Start small and expand. Don’t launch 7 things at once. Launch 1. If you are “just” forums and you want to have a photo gallery, a wiki, member blogs, etc. – pick one. Pick the one people are most excited about right now. And make that one your focus and make it great. Then, once you have it established as an inseparable part of your site, you can look to the next one.

Nothing Wrong With Being “Just”

Expansion should be for the right reasons. It shouldn’t be due to some sort of pressure to be more than “just” forums or “just” something else. Don’t take what you have now for granted.

Forums are dead. Forums need to evolve. I’m here to save forums. Have you heard any of these before? I believe these types of statements come from a lack of perspective. Forums aren’t dead and they don’t need a savior. They have evolved in the ways that matter and you shouldn’t mistake platform diversification for platform death.

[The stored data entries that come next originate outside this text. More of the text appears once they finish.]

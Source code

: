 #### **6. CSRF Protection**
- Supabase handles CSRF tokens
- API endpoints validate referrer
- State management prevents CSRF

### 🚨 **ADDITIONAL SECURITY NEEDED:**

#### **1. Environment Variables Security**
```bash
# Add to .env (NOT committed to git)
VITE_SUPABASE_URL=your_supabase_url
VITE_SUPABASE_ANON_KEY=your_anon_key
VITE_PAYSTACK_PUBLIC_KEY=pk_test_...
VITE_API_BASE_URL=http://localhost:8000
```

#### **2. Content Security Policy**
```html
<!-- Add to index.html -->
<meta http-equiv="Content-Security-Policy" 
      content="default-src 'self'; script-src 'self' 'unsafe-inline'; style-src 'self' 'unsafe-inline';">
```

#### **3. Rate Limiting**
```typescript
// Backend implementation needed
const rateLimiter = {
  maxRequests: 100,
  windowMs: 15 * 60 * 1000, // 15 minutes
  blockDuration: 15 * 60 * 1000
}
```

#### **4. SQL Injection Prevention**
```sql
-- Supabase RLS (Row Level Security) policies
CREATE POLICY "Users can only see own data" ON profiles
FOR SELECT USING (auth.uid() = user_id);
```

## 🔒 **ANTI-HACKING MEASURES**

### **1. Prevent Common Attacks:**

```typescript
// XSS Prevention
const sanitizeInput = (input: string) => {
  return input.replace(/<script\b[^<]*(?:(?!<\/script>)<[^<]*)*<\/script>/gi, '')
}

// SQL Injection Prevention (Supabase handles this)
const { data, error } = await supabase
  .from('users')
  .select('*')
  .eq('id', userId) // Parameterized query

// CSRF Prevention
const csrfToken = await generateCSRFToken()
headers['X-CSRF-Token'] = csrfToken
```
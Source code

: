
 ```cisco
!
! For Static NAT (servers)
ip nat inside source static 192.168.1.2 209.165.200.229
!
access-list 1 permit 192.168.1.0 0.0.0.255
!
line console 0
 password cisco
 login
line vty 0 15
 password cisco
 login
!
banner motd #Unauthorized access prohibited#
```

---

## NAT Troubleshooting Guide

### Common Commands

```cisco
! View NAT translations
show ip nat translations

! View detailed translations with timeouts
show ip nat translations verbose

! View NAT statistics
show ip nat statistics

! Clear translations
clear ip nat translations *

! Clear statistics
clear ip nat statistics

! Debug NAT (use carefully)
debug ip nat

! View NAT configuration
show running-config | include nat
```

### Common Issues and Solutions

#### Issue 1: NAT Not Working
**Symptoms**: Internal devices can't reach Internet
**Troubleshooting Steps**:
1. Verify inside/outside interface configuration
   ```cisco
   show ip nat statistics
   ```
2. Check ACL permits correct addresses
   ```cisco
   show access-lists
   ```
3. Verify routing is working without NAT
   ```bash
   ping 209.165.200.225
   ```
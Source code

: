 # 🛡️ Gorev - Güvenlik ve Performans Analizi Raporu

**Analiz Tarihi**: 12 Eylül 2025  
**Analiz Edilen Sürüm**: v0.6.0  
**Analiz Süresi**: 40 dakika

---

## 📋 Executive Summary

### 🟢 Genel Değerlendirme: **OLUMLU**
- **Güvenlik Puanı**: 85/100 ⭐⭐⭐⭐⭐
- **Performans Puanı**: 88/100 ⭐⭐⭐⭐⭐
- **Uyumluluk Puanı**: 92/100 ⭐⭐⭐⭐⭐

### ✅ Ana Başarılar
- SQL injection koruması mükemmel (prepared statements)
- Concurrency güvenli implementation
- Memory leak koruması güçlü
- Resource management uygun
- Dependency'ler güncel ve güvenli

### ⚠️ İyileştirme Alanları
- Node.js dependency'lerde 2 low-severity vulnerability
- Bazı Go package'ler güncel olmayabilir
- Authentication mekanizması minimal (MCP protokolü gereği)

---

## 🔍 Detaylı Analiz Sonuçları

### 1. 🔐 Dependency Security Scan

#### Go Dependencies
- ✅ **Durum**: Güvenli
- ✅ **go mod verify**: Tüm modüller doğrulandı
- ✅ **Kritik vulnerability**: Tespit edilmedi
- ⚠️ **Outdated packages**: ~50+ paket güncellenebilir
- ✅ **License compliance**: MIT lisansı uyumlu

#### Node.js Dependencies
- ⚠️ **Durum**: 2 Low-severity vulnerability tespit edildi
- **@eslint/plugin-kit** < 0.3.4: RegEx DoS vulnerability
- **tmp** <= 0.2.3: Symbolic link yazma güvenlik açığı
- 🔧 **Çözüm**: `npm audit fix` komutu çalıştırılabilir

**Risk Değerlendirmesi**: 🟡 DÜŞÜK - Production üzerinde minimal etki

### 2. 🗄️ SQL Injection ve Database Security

In short, there is nothing wrong with being “just” forums or “just” photos or “just” articles or “just” anything. Discussion forums are great – they are where the deepest engagement around topics and interests takes place on the social web. They offer a familiar, comfortable format for many, one that makes them want to participate. There is nothing wrong with playing with that format, testing, trying to improve, adding new stuff, launching new features, etc. That’s wonderful. But, don’t let anyone convince you that there is anything wrong with focusing on being “just” forums.

When the addition of new functionality comes from the right place, with the right research and the right motivation – that is when you have the potential to do something really powerful.